The leaves of autumn twirled, tugging at their branches in the brisk fall wind. Orange, yellow, crimson and deep brown. Days ended quickly with no intermediate evening, as in the summertime, to welcome the night.

Staying late after school, his evening route home seemed eerie.

The few people he passed with collars turned up and heads bowed into the wind presented a strange picture to his familiar journey. The jack-o-lantern and other Halloween decor added mystery.

Halfway through his trip home, a light stinging rain lent to the loathsome afternoon. A slight jog had tired him so he stopped to rest beneath a doorway of an old brownstone apartment house.

Five stories high, the old dilapidated apartments had only one tenant over the past couple years. He knew it was scheduled to be torn down soon.

Old man Grace was a recluse. Hardly anyone ever saw him and when they did he would always turn away. Looking up at the third floor, he could see the naked light bulb cast eerie shadows across the room. A harder rain made him move back in the doorway much farther than he liked. The dank, musty smell of the old structure made him feel like he was already inside. The stained glass door with beveled edges and a big copper doorknob maintained a small amount of elegance that the ancient structure once knew.

The rain was coming hard. His first thought was to bolt from his eerie haven. Patience prevailed. Besides, he had a head start on a wintertime cold. A few minutes late for supper wouldn’t matter. He had called ahead to let his mom know he was going to be late. She wouldn’t worry.

He felt the presence. Turning slowly the old man’s face was framed in the stained glass door. A torrent of cold rain and a weakness in his legs prevented him from running.

The door swung open.

“Come, come out of the rain. Such a terrible evening.”

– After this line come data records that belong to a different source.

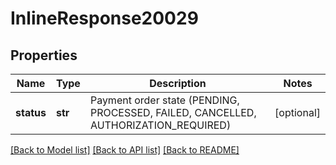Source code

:# InlineResponse20029

## Properties
Name | Type | Description | Notes
------------ | ------------- | ------------- | -------------
**status** | **str** | Payment order state (PENDING, PROCESSED, FAILED, CANCELLED, AUTHORIZATION_REQUIRED) | [optional] 

[[Back to Model list]](../README.md#documentation-for-models) [[Back to API list]](../README.md#documentation-for-api-endpoints) [[Back to README]](../README.md)


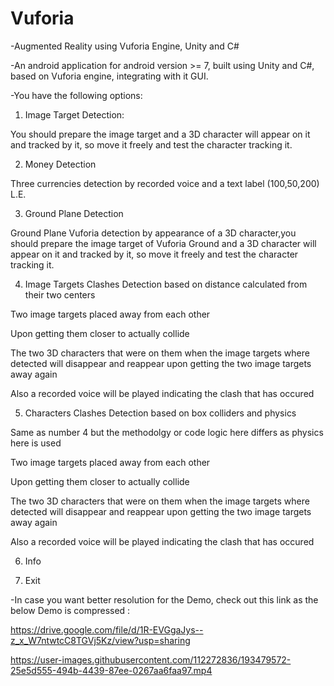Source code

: # Vuforia

-Augmented Reality using Vuforia Engine, Unity and C# 

-An android application for android version >= 7, built using Unity and C#, based on Vuforia engine, integrating with it GUI.

-You have the following options:

1) Image Target Detection:

  You should prepare the image target and a 3D character will appear on it and tracked by it, so move it freely and test the character tracking it.

2) Money Detection

  Three currencies detection by recorded voice and a text label (100,50,200) L.E. 

3) Ground Plane Detection

  Ground Plane Vuforia detection by appearance of a 3D character,you should prepare the image target of Vuforia Ground and a 3D character will appear on it and tracked   by it, so move it freely and test the character tracking it.

4) Image Targets Clashes Detection based on distance calculated from their two centers

  Two image targets placed away from each other

  Upon getting them closer to actually collide

  The two 3D characters that were on them when the image targets where detected will disappear and reappear upon getting the two image targets away again

  Also a recorded voice will be played indicating the clash that has occured

5) Characters Clashes Detection based on box colliders and physics

  Same as number 4 but the methodolgy or code logic here differs as physics here is used

  Two image targets placed away from each other

  Upon getting them closer to actually collide

  The two 3D characters that were on them when the image targets where detected will disappear and reappear upon getting the two image targets away again

  Also a recorded voice will be played indicating the clash that has occured

6) Info

7) Exit

-In case you want better resolution for the Demo, check out this link as the below Demo is compressed :

https://drive.google.com/file/d/1R-EVGgaJys--z_x_W7ntwtcC8TGVj5Kz/view?usp=sharing


https://user-images.githubusercontent.com/112272836/193479572-25e5d555-494b-4439-87ee-0267aa6faa97.mp4

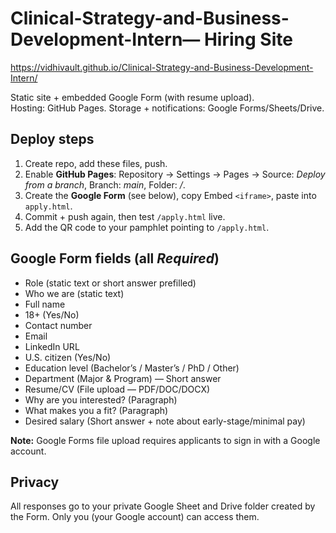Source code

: # Clinical-Strategy-and-Business-Development-Intern— Hiring Site

https://vidhivault.github.io/Clinical-Strategy-and-Business-Development-Intern/


Static site + embedded Google Form (with resume upload).  
Hosting: GitHub Pages. Storage + notifications: Google Forms/Sheets/Drive.

## Deploy steps
1) Create repo, add these files, push.
2) Enable **GitHub Pages**: Repository → Settings → Pages → Source: *Deploy from a branch*, Branch: *main*, Folder: */*.
3) Create the **Google Form** (see below), copy Embed `<iframe>`, paste into `apply.html`.
4) Commit + push again, then test `/apply.html` live.
5) Add the QR code to your pamphlet pointing to `/apply.html`.

## Google Form fields (all *Required*)
- Role (static text or short answer prefilled)
- Who we are (static text)
- Full name
- 18+ (Yes/No)
- Contact number
- Email
- LinkedIn URL
- U.S. citizen (Yes/No)
- Education level (Bachelor’s / Master’s / PhD / Other)
- Department (Major & Program) — Short answer
- Resume/CV (File upload — PDF/DOC/DOCX)
- Why are you interested? (Paragraph)
- What makes you a fit? (Paragraph)
- Desired salary (Short answer + note about early-stage/minimal pay)

**Note:** Google Forms file upload requires applicants to sign in with a Google account.



## Privacy
All responses go to your private Google Sheet and Drive folder created by the Form. Only you (your Google account) can access them.

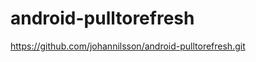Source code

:android-pulltorefresh
=====================

https://github.com/johannilsson/android-pulltorefresh.git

A lump in his throat, he obeyed the command without question. A bare light bulb danced back and forth casting strange shadows as they ascended the stairs.

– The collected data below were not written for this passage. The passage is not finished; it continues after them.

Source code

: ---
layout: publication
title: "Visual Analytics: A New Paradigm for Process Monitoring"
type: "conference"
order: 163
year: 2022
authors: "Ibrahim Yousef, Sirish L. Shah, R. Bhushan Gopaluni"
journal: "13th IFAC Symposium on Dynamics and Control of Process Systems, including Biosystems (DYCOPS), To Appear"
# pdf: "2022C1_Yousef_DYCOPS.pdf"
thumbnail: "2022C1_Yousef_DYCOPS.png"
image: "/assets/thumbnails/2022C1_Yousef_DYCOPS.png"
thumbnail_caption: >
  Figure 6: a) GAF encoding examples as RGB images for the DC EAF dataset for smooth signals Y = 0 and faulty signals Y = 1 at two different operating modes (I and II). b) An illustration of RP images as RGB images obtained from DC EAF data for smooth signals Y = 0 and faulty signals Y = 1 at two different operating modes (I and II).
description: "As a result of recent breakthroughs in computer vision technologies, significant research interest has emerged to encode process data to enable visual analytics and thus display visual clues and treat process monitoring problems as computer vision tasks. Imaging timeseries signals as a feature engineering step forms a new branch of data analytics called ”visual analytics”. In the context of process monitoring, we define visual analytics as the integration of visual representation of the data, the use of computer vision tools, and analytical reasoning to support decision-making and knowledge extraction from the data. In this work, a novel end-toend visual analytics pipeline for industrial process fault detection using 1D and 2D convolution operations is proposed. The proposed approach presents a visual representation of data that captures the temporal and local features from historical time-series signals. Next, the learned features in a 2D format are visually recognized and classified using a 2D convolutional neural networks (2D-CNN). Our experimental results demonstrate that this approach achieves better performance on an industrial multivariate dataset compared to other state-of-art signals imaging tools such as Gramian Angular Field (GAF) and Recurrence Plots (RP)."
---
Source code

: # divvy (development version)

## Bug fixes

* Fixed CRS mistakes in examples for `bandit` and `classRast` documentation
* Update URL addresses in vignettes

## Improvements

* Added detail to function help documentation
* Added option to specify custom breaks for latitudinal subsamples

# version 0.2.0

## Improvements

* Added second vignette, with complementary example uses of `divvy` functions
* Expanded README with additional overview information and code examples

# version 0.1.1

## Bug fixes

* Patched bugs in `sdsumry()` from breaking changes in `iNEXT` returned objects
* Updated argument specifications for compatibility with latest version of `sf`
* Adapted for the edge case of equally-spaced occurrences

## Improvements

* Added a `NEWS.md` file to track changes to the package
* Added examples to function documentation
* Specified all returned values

Once into the room, the air of mystery that surrounded the old building and Mr. Grace in particular was more apparent than ever.

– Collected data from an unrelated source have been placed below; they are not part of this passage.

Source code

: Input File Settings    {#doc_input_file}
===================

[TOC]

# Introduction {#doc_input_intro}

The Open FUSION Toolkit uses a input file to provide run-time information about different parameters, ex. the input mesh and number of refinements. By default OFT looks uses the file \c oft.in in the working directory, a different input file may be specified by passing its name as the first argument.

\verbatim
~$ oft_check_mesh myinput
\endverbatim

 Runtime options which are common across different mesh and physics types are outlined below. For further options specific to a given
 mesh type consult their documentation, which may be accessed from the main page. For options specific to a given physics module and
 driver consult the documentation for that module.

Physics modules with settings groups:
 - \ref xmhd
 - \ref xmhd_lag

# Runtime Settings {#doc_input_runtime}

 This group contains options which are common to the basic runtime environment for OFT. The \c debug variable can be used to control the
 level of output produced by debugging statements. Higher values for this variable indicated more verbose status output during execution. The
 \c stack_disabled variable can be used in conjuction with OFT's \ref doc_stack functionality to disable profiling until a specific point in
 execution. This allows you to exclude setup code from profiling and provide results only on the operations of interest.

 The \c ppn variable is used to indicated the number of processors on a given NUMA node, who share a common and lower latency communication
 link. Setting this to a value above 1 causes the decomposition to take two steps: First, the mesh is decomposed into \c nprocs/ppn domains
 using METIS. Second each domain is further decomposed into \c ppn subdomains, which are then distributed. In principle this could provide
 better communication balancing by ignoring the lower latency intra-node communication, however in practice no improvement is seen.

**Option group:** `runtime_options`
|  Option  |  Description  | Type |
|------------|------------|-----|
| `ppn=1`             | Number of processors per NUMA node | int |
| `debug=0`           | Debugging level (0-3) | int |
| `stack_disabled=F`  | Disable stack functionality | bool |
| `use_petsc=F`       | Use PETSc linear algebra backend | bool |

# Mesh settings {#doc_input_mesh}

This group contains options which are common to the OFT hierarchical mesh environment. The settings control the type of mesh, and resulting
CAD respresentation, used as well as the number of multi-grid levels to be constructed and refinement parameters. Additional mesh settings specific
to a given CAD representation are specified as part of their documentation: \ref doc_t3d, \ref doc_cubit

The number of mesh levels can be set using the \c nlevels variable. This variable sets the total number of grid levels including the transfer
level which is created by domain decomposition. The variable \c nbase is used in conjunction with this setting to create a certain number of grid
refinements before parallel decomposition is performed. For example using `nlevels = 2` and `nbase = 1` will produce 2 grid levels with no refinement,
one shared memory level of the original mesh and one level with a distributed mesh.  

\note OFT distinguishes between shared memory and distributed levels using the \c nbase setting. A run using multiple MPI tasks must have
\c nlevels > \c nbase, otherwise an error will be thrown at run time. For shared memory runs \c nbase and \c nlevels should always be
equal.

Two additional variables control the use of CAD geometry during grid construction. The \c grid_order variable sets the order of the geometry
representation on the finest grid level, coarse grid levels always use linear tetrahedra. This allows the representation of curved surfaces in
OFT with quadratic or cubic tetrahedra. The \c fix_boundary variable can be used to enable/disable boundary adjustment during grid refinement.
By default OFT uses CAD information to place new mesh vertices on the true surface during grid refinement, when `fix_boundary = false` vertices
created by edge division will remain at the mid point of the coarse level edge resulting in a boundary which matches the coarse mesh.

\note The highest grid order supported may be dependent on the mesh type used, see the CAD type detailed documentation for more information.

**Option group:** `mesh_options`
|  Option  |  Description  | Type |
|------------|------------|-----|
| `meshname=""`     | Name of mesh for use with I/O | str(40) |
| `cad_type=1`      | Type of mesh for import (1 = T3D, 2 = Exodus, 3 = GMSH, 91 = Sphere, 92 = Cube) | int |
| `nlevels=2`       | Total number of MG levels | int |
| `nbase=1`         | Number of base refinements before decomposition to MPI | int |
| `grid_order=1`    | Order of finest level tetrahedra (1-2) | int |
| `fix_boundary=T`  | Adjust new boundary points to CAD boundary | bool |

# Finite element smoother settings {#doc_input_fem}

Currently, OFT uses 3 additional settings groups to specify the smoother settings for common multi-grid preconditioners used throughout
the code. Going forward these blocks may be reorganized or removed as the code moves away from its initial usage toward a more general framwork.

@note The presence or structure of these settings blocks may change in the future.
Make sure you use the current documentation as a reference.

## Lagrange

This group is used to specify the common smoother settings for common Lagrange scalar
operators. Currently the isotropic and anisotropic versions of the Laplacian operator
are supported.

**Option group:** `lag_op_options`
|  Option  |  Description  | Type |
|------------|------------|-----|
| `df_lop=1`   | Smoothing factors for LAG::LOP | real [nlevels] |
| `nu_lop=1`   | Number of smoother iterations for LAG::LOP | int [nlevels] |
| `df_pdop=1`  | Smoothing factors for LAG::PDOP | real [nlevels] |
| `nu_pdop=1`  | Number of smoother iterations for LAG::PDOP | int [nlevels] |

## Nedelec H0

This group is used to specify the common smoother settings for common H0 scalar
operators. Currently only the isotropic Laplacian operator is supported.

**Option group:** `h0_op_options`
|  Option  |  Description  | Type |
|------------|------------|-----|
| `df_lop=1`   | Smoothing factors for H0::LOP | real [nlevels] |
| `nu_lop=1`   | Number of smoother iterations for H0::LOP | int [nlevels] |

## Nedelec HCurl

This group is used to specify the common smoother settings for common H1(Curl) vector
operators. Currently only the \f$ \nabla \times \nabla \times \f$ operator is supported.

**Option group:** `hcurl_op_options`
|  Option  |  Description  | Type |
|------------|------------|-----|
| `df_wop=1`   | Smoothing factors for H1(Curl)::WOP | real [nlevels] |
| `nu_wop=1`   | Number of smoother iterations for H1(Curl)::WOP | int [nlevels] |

An unusually large crucifix graced the wall above the head of a rollaway bed. Over the mantel, a satanic silhouette covered one third of the plaster-scarred wall.

This conflicting scenario of heaven and hell confused him even more. His emotions were curiosity and fright. He could not refuse the offer of hot tea from the kettle that hung on a rod across the fireplace. Somehow, he thought of it more as a brew than regular tea.

An old Underwood typewriter sat on a stained veneer desk. Stacks of yellowed typing paper lay stacked on the floor beside. Some written on some typed and some just wadded and wrinkled in the corner.

“Go ahead, pick it up, and read.” It was a command tempered by a voice that wanted someone to read his work but afraid no one would like it.

Charles picked up the yellowed paper.

“Purple black the raven’s wing

Inside my soul, I hear him sing

Demons dwell in shadows deep

To steal…

He had no idea where the poem was leading so he stopped.

“I only write for myself. No one would understand. “They” understand but no one else.”

Charles looked quickly around the room. “They” he thought as goose bumps ran up and down his legs.

“They, the other world, Him.” He pointed to the silhouette. “They love my work.”

He snatched the poem from Charles’ hand and threw it into the fire.

“Now it becomes part of their world, it is my words forever and ever. I don’t want anyone reading my works. The other side is forever. This doesn’t even count.”

A large flame erupted in the fireplace, much larger than the ball of paper could produce. A roar.

“It is him, it is him. He loves my work.”

Fear consumed Charles. He sat petrified. It was as if some powerful force held him in place.

A voice from the depths of hell screamed. The old man wrestled with an unknown force before wrenching himself free.

Charles bolted from the chain. He touched every third step and fell. Crawling, his trembling hand turned the copper knob.

The rain stung his face, his lungs were bursting. When he reached home his rush through the front door startled his mom.

“You look as if you have seen a ghost.”

“Worse than that!”

As he related the story to his mom, they heard sirens blaring across the city.

“Charles, I think you are making up a Halloween story just to scare your poor old mother. Don’t start this nonsense when your dad gets home.”

Dinner was late when his dad arrived.

“Traffic was backed up because of the big fire downtown. The old brownstone apartment complex burned completely down. Guess my curiosity got the best of me. I just parked the car and watched.”

Charles looked at his mother. She gave him the same strange look.

His father went on.

“It was kind of scary. They knew old man Grace lived there so they braved the flames to get to his apartment.

“Did they save him?” Charles blurted out.

“Well, let’s say they go to him. His corpse, that is. They said it appeared he had been dead for several days.”